**EXTRACTED MATERIAL**.
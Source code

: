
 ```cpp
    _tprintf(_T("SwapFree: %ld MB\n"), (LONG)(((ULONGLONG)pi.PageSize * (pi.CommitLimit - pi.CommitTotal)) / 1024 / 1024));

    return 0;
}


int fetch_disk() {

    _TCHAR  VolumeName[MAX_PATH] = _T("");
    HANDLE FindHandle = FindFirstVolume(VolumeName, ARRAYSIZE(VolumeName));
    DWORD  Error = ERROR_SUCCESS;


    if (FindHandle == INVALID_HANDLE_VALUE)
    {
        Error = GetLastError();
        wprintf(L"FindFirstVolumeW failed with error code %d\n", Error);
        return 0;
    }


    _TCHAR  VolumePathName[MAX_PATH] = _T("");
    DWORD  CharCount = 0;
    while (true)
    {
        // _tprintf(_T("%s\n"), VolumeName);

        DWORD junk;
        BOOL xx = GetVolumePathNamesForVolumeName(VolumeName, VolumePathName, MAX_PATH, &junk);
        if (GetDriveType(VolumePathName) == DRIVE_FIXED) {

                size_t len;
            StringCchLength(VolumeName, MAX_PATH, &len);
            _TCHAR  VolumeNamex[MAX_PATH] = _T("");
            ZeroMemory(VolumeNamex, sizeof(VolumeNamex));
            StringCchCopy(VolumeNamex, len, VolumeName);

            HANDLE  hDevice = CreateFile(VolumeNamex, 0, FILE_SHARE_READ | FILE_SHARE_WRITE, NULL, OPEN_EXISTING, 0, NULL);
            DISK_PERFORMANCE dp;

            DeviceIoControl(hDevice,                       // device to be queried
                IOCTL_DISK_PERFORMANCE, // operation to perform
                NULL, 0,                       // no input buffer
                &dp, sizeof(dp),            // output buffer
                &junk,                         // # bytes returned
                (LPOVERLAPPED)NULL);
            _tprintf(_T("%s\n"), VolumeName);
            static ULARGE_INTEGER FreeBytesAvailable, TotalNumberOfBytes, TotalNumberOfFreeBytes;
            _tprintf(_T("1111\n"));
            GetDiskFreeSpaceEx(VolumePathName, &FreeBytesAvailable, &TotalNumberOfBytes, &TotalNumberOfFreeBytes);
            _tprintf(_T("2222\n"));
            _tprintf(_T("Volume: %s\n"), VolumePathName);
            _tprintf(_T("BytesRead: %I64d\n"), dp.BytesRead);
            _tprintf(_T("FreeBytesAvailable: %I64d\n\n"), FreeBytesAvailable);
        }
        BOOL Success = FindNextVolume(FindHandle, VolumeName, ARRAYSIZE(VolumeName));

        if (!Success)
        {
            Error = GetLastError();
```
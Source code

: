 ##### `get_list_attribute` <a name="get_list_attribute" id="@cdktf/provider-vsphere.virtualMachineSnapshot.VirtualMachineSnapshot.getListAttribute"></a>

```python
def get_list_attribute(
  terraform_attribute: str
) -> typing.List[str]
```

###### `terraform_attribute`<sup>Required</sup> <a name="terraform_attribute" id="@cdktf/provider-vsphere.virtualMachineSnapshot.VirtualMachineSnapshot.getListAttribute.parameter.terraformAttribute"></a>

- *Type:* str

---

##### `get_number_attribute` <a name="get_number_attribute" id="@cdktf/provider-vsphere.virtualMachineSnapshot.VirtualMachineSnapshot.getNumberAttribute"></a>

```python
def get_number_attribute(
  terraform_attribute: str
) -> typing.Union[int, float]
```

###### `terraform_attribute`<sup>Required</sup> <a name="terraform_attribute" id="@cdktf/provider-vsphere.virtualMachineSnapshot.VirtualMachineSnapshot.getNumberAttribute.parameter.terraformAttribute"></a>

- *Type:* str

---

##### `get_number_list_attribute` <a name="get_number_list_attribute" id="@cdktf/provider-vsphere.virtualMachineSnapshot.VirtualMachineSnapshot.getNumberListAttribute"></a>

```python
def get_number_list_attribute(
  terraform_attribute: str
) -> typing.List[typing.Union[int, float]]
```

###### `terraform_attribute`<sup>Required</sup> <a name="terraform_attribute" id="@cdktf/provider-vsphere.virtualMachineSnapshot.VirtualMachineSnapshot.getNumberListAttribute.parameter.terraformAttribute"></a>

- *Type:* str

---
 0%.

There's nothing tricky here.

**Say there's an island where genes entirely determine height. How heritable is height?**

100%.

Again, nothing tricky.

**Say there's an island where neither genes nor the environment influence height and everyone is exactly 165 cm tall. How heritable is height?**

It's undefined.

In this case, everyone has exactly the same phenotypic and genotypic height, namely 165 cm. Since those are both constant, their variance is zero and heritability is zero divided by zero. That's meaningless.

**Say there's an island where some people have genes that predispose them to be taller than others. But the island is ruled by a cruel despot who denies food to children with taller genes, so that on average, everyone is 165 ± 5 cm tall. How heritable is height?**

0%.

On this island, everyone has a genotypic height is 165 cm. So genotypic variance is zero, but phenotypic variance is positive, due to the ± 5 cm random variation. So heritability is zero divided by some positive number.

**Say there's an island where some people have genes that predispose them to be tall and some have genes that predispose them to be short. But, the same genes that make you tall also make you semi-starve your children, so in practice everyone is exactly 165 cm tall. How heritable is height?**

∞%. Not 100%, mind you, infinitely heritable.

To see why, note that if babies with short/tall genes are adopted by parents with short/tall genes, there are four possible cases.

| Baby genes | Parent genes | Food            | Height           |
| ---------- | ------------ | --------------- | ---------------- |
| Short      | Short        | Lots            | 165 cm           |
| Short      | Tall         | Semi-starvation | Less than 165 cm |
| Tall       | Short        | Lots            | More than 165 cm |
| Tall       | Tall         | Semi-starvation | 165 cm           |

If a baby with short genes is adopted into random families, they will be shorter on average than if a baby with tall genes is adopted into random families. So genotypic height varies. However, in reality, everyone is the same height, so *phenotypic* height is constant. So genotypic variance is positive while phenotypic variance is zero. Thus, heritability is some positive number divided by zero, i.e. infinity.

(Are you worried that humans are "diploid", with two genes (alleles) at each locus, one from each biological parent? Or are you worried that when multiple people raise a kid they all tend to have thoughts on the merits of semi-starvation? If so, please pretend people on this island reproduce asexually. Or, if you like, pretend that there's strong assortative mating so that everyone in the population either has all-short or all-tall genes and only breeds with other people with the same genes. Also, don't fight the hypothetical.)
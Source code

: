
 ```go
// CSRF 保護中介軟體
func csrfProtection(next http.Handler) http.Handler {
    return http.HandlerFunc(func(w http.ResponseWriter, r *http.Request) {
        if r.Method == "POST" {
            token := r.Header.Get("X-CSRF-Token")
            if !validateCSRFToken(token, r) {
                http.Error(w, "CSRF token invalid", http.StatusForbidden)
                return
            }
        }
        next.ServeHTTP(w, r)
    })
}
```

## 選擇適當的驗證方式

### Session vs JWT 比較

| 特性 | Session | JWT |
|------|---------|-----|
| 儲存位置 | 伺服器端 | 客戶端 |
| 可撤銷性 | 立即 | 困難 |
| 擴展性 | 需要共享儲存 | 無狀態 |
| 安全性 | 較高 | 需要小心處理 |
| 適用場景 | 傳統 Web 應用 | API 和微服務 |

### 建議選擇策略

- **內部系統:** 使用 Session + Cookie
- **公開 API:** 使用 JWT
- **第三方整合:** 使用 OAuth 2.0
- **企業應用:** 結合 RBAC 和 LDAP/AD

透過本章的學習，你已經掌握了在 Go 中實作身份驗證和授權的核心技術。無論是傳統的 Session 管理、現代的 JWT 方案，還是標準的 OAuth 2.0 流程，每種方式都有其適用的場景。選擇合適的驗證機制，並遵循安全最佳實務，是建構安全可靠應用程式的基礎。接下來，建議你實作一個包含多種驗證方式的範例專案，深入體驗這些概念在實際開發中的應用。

**TASK STATEMENT**.
Tell how many lines of the material above contain the word "cdktf", giving only the number.

**SOLVED EXERCISE**.
6